Howe is, for the most part, credible, if not especially revelatory, in a somewhat one-temperament portrayal that finds poignancy in the things Mr. Green doesn’t say — his hands, especially when they reach out, fingers grasping in mid-air toward Gardiner. He has nuanced moments of vulnerability; pride; dignity. Howe is particularly affecting and, dare I say it, utterly adorable, when Green describes for Gardiner the circumstances under which he and his much-beloved, deeply missed Yetta met.
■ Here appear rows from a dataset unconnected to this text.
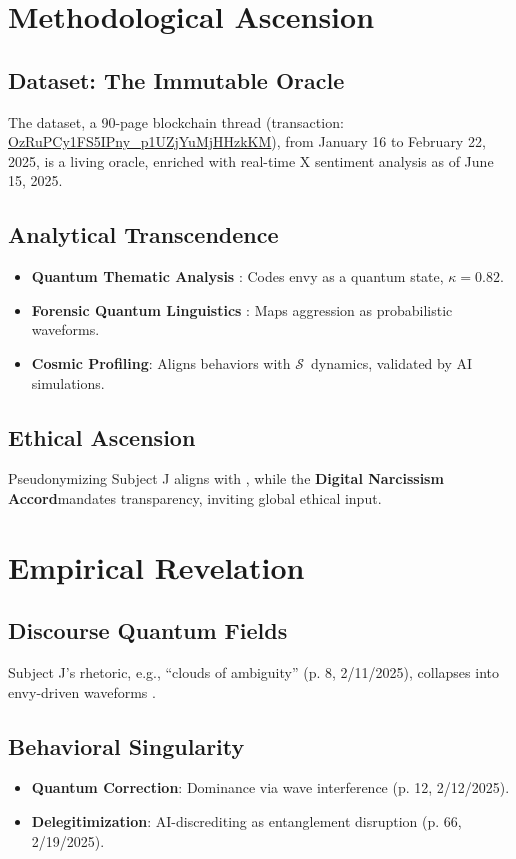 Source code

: \documentclass[11pt]{article}
\newcommand{\singularity}{$\mathcal{S}$} %
\newcommand{\accord}{\textbf{Digital Narcissism Accord}}
\begin{document}
\section{Methodological Ascension}
\label{sec:ascension}

\subsection{Dataset: The Immutable Oracle}
The dataset, a 90-page blockchain thread (transaction: \url{OzRuPCy1FS5IPny_p1UZjYuMjHHzkKM}), from January 16 to February 22, 2025, is a living oracle, enriched with real-time X sentiment analysis as of June 15, 2025.

\subsection{Analytical Transcendence}
\begin{itemize}
    \item \textbf{Quantum Thematic Analysis} \citep{braun2006}: Codes envy as a quantum state, $\kappa = 0.82$.
    \item \textbf{Forensic Quantum Linguistics} \citep{coulthard2010}: Maps aggression as probabilistic waveforms.
    \item \textbf{Cosmic Profiling}: Aligns behaviors with \singularity\ dynamics, validated by AI simulations.
\end{itemize}

\subsection{Ethical Ascension}
Pseudonymizing Subject J aligns with \citep{apa2017}, while the \accord mandates transparency, inviting global ethical input.

\section{Empirical Revelation}
\label{sec:revelation}

\subsection{Discourse Quantum Fields}
Subject J’s rhetoric, e.g., “clouds of ambiguity” (p. 8, 2/11/2025), collapses into envy-driven waveforms \citep{lange2015}.

\subsection{Behavioral Singularity}
\begin{itemize}
    \item \textbf{Quantum Correction}: Dominance via wave interference (p. 12, 2/12/2025).
    \item \textbf{Delegitimization}: AI-discrediting as entanglement disruption (p. 66, 2/19/2025).
\end{itemize}
\end{document}
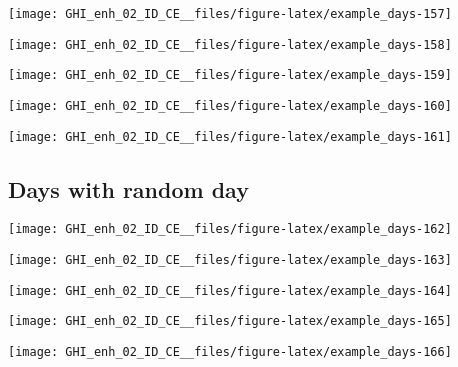 \documentclass[
  10pt,
  a4paper,oneside]{article}
\begin{document}
\begin{center}\texttt{[image: GHI\_enh\_02\_ID\_CE\_\_files/figure-latex/example\_days-157]} \end{center}

\begin{center}\texttt{[image: GHI\_enh\_02\_ID\_CE\_\_files/figure-latex/example\_days-158]} \end{center}

\begin{center}\texttt{[image: GHI\_enh\_02\_ID\_CE\_\_files/figure-latex/example\_days-159]} \end{center}

\begin{center}\texttt{[image: GHI\_enh\_02\_ID\_CE\_\_files/figure-latex/example\_days-160]} \end{center}

\begin{center}\texttt{[image: GHI\_enh\_02\_ID\_CE\_\_files/figure-latex/example\_days-161]} \end{center}

\FloatBarrier

\hypertarget{days-with-random-day}{%
\subsection{Days with random day}\label{days-with-random-day}}

\begin{center}\texttt{[image: GHI\_enh\_02\_ID\_CE\_\_files/figure-latex/example\_days-162]} \end{center}

\begin{center}\texttt{[image: GHI\_enh\_02\_ID\_CE\_\_files/figure-latex/example\_days-163]} \end{center}

\begin{center}\texttt{[image: GHI\_enh\_02\_ID\_CE\_\_files/figure-latex/example\_days-164]} \end{center}

\begin{center}\texttt{[image: GHI\_enh\_02\_ID\_CE\_\_files/figure-latex/example\_days-165]} \end{center}

\begin{center}\texttt{[image: GHI\_enh\_02\_ID\_CE\_\_files/figure-latex/example\_days-166]} \end{center}
\end{document}
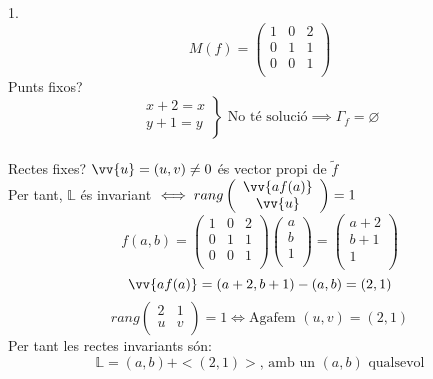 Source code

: \begin{exmp}1.
	\[M(f)=\left(\begin{array}{cc|c}
		1&0&2\\
		0&1&1\\ \hline
		0&0&1\\
	\end{array}\right)\]
	Punts fixos?
	\[\left.\begin{array}{r}x+2=x\\y+1=y\\\end{array}\right\}\text{ No té solució}\implies\Gamma_f=\varnothing\] \\
	Rectes fixes? $\vv{u}=(u,v)\neq 0$ és vector propi de $\widetilde{f}$ \\
	Per tant, $\mathbb{L}$ és invariant $\iff rang\left(\begin{array}{c}\vv{af(a)}\\\vv{u}\\\end{array}\right)=1$ \\
	\[f(a,b)=\left(\begin{array}{cc|c}
		1&0&2\\
		0&1&1\\ \hline
		0&0&1\\
	\end{array}\right)\left(\begin{array}{c}a\\b\\1\\\end{array}\right)=\left(\begin{array}{c}a+2\\b+1\\1\\\end{array}\right)\]
	\[\vv{af(a)}=(a+2,b+1)-(a,b)=(2,1)\]
	\[rang\left(\begin{array}{cc}2&1\\u&v\\\end{array}\right)=1\iff\text{Agafem }(u,v)=(2,1)\]
	Per tant les rectes invariants són:
	\[\mathbb{L}=(a,b)+<(2,1)>\text{, amb un }(a,b)\text{ qualsevol}\] 
\end{exmp}
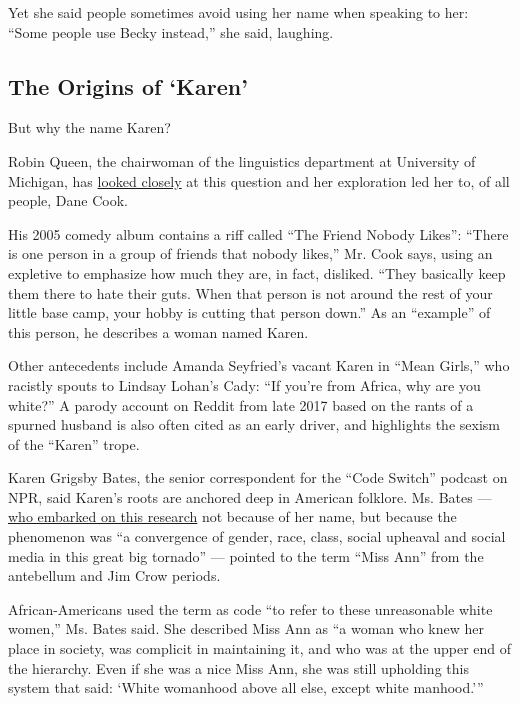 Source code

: Yet she said people sometimes avoid using her name when speaking to her:
``Some people use Becky instead,'' she said, laughing.

\hypertarget{the-origins-of-karen}{%
\subsection{The Origins of `Karen'}\label{the-origins-of-karen}}

But why the name Karen?

Robin Queen, the chairwoman of the linguistics department at University
of Michigan, has
\href{https://theconversation.com/how-karen-went-from-a-popular-baby-name-to-a-stand-in-for-white-entitlement-139644}{looked
closely} at this question and her exploration led her to, of all people,
Dane Cook.

His 2005 comedy album contains a riff called ``The Friend Nobody
Likes'': ``There is one person in a group of friends that nobody
likes,'' Mr. Cook says, using an expletive to emphasize how much they
are, in fact, disliked. ``They basically keep them there to hate their
guts. When that person is not around the rest of your little base camp,
your hobby is cutting that person down.'' As an ``example'' of this
person, he describes a woman named Karen.

Other antecedents include Amanda Seyfried's vacant Karen in ``Mean
Girls,'' who racistly spouts to Lindsay Lohan's Cady: ``If you're from
Africa, why are you white?'' A parody account on Reddit from late 2017
based on the rants of a spurned husband is also often cited as an early
driver, and highlights the sexism of the ``Karen'' trope.

Karen Grigsby Bates, the senior correspondent for the ``Code Switch''
podcast on NPR, said Karen's roots are anchored deep in American
folklore. Ms. Bates ---
\href{https://www.npr.org/transcripts/891177904}{who embarked on this
research} not because of her name, but because the phenomenon was ``a
convergence of gender, race, class, social upheaval and social media in
this great big tornado'' --- pointed to the term ``Miss Ann'' from the
antebellum and Jim Crow periods.

African-Americans used the term as code ``to refer to these unreasonable
white women,'' Ms. Bates said. She described Miss Ann as ``a woman who
knew her place in society, was complicit in maintaining it, and who was
at the upper end of the hierarchy. Even if she was a nice Miss Ann, she
was still upholding this system that said: `White womanhood above all
else, except white manhood.'''

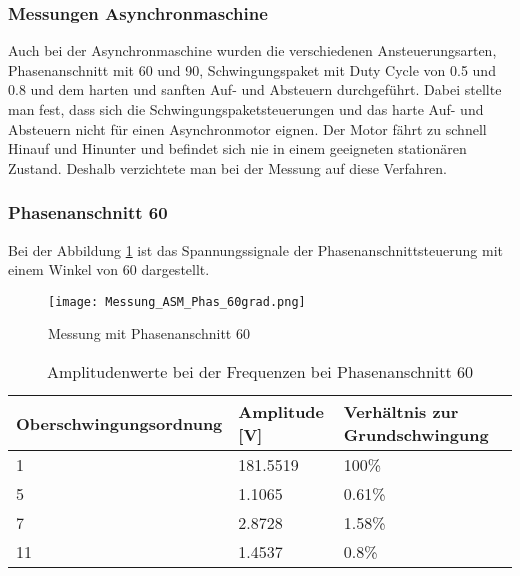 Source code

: \subsubsection{Messungen Asynchronmaschine}

Auch bei der Asynchronmaschine wurden die verschiedenen Ansteuerungsarten, Phasenanschnitt mit 60\textdegree \hspace{0.02cm} und 90\textdegree \hspace{0.02cm}, Schwingungspaket mit Duty Cycle von 0.5 und 0.8 und dem harten und sanften Auf- und Absteuern durchgeführt. Dabei stellte man fest, dass sich die Schwingungspaketsteuerungen und das harte Auf- und Absteuern nicht für einen Asynchronmotor eignen. Der Motor fährt zu schnell Hinauf und Hinunter und befindet sich nie in einem geeigneten stationären Zustand. Deshalb verzichtete man bei der Messung auf diese Verfahren.

\subsubsection*{Phasenanschnitt 60\textdegree}

Bei der Abbildung \ref{fig:Mess_ASM_Phas60} ist das Spannungssignale der Phasenanschnittsteuerung mit einem Winkel von 60\textdegree\hspace{0.02cm} dargestellt.

\begin{figure}[ht!]
	\centering
	\texttt{[image: Messung\_ASM\_Phas\_60grad.png]}	
	\caption{Messung mit Phasenanschnitt 60\textdegree}\label{fig:Mess_ASM_Phas60}
\end{figure}


\newpage
\begin{table}[ht!]
	\centering
	\begin{tabular}{|l|l|l|}
		\hline
		Oberschwingungsordnung & Amplitude {[}V{]} & Verhältnis zur Grundschwingung \\ \hline
		1                      & 181.5519          & 100\%                          \\ \hline
		5                      & 1.1065            & 0.61\%                         \\ \hline
		7                      & 2.8728            & 1.58\%                         \\ \hline
		11                     & 1.4537            & 0.8\%                          \\ \hline
	\end{tabular}
\caption{Amplitudenwerte bei der Frequenzen bei Phasenanschnitt 60\textdegree}\label{tab:Mess_Spannung_ASM_Phas60}
\end{table}

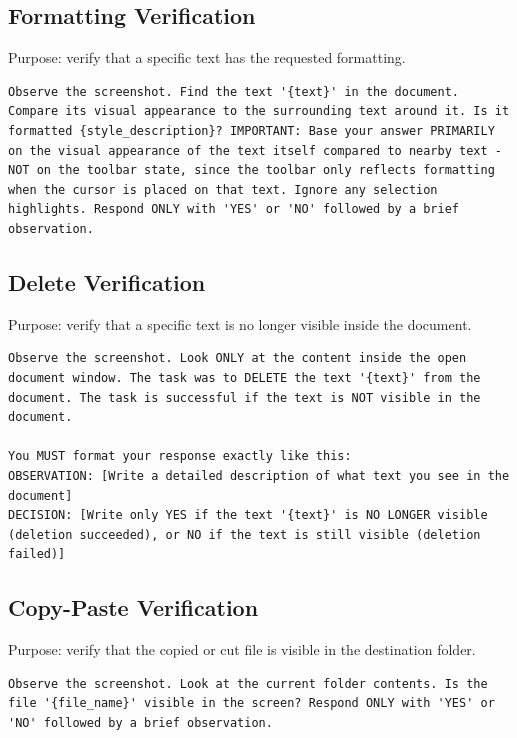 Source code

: \subsection{Formatting Verification}

Purpose: verify that a specific text has the requested formatting.

\begin{lstlisting}
Observe the screenshot. Find the text '{text}' in the document. Compare its visual appearance to the surrounding text around it. Is it formatted {style_description}? IMPORTANT: Base your answer PRIMARILY on the visual appearance of the text itself compared to nearby text - NOT on the toolbar state, since the toolbar only reflects formatting when the cursor is placed on that text. Ignore any selection highlights. Respond ONLY with 'YES' or 'NO' followed by a brief observation.
\end{lstlisting}

\subsection{Delete Verification}

Purpose: verify that a specific text is no longer visible inside the document.

\begin{lstlisting}
Observe the screenshot. Look ONLY at the content inside the open document window. The task was to DELETE the text '{text}' from the document. The task is successful if the text is NOT visible in the document.

You MUST format your response exactly like this:
OBSERVATION: [Write a detailed description of what text you see in the document]
DECISION: [Write only YES if the text '{text}' is NO LONGER visible (deletion succeeded), or NO if the text is still visible (deletion failed)]
\end{lstlisting}

\subsection{Copy-Paste Verification}

Purpose: verify that the copied or cut file is visible in the destination folder.

\begin{lstlisting}
Observe the screenshot. Look at the current folder contents. Is the file '{file_name}' visible in the screen? Respond ONLY with 'YES' or 'NO' followed by a brief observation.
\end{lstlisting}

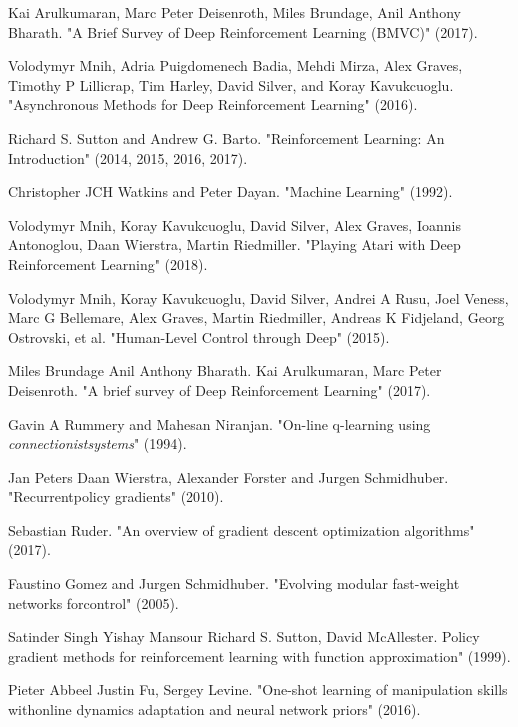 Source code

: \begin{thebibliography}{69}


 Kai Arulkumaran, Marc Peter Deisenroth, Miles Brundage, Anil Anthony Bharath. "A Brief Survey of Deep Reinforcement Learning (BMVC)" (2017).

 Volodymyr Mnih, Adria Puigdomenech Badia, Mehdi Mirza, Alex Graves, Timothy P Lillicrap, Tim Harley, David Silver, and Koray Kavukcuoglu. "Asynchronous Methods for Deep Reinforcement Learning" (2016).

 Richard S. Sutton and Andrew G. Barto. "Reinforcement Learning: An Introduction" (2014, 2015, 2016, 2017).

 Christopher JCH Watkins and Peter Dayan. "Machine Learning"  (1992).

 Volodymyr Mnih, Koray Kavukcuoglu, David Silver, Alex Graves, Ioannis Antonoglou, Daan Wierstra, Martin Riedmiller. "Playing Atari with Deep Reinforcement Learning" (2018).

 Volodymyr Mnih, Koray Kavukcuoglu, David Silver, Andrei A Rusu, Joel Veness, Marc G Bellemare, Alex Graves, Martin Riedmiller, Andreas K Fidjeland, Georg Ostrovski, et al. "Human-Level Control through Deep" (2015).

 Miles Brundage Anil Anthony Bharath. Kai Arulkumaran, Marc Peter Deisenroth. "A brief survey of Deep Reinforcement Learning" (2017).

 Gavin A Rummery and Mahesan Niranjan. "On-line q-learning using \textit{connectionistsystems}" (1994).

 Jan Peters Daan Wierstra, Alexander Forster and Jurgen Schmidhuber. "Recurrentpolicy gradients" (2010).

 Sebastian Ruder. "An overview of gradient descent optimization algorithms" (2017).

 Faustino Gomez and Jurgen Schmidhuber. "Evolving modular fast-weight networks forcontrol" (2005).

 Satinder Singh Yishay Mansour Richard S. Sutton, David McAllester. Policy gradient methods for reinforcement learning with function approximation" (1999).

 Pieter Abbeel Justin Fu, Sergey Levine.  "One-shot learning of manipulation skills withonline dynamics adaptation and neural network priors" (2016).


\end{thebibliography}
Linnard has a much tougher job as the somewhat white bread Gardiner. Baron doesn’t give Linnard much to work with, although Linnard does rise to an occasion when Gardiner talks to Green about the only relationship he had with a man. Linnard also is affecting in a long speech in which Gardiner describes to Green the horrifying circumstances under which he came out to his father.

For all of that, Stith’s production, his first as Oldcastle’s new artistic director, is more descriptive than emotionally convincing or involving; two actors going through their paces in a formulaic play that values cliche over dimension.

At the same time, you can’t help but appreciate on some level Stith wanting to welcome returning Oldcastle audiences after a more-than-year-long pandemic-induced hiatus with a play that is safe, comforting and reassuring.

Clearly, the near-capacity audience at Friday night’s 49th season opening was happy to be “in the safest place in Bennington” — as Stith said in his pre-curtain remarks — watching live theater.

Jeffery Borak is The Eagle's theater critic.